BEGIN Exercise input

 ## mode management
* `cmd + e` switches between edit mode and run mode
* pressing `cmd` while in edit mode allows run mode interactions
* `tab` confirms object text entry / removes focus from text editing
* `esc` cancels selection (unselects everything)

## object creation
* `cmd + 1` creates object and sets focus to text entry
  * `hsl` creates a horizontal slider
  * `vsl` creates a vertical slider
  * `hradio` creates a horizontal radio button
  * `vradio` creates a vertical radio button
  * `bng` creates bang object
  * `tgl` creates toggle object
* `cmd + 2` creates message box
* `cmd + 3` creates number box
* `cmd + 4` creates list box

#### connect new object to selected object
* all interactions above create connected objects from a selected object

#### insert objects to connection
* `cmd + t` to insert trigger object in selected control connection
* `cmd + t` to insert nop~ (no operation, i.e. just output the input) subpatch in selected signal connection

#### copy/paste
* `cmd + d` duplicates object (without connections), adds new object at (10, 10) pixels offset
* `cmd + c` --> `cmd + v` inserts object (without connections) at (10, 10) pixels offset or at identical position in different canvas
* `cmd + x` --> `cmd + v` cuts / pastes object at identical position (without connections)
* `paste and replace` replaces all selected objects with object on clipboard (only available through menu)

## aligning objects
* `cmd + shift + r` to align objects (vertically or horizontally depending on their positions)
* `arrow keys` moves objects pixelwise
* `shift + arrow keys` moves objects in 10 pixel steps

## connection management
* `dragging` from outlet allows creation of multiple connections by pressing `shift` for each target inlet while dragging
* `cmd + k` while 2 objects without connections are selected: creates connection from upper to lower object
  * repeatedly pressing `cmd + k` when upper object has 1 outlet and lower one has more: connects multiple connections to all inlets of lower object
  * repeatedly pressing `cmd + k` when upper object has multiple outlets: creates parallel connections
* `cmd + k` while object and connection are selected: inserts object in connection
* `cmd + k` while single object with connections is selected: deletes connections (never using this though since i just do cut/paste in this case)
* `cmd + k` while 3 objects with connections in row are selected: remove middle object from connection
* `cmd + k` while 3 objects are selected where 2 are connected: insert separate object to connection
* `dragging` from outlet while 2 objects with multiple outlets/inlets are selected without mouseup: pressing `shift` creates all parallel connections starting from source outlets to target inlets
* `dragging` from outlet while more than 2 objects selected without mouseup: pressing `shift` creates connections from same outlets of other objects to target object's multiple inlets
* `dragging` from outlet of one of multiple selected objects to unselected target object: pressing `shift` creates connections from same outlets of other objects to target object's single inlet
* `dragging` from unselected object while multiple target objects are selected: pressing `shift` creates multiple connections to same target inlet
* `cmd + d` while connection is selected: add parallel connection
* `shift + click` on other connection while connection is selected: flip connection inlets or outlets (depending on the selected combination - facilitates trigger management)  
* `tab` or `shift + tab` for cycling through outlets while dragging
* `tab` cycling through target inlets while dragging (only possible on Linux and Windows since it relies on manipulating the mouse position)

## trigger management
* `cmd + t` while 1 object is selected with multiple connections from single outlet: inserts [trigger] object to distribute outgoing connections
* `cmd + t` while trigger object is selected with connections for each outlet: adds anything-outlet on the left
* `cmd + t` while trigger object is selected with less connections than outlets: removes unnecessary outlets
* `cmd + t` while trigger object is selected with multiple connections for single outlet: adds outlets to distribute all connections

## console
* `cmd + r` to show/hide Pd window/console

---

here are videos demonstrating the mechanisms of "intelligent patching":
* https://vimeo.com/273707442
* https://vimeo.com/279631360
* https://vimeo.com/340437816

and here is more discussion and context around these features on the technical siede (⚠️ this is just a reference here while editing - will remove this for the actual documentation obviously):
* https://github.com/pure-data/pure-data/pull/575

END Exercise input

Set down each line exactly as it appears, starting at the top of the data and ending at the line containing "## object creation", and include no other lines.

 ## mode management
* `cmd + e` switches between edit mode and run mode
* pressing `cmd` while in edit mode allows run mode interactions
* `tab` confirms object text entry / removes focus from text editing
* `esc` cancels selection (unselects everything)

## object creation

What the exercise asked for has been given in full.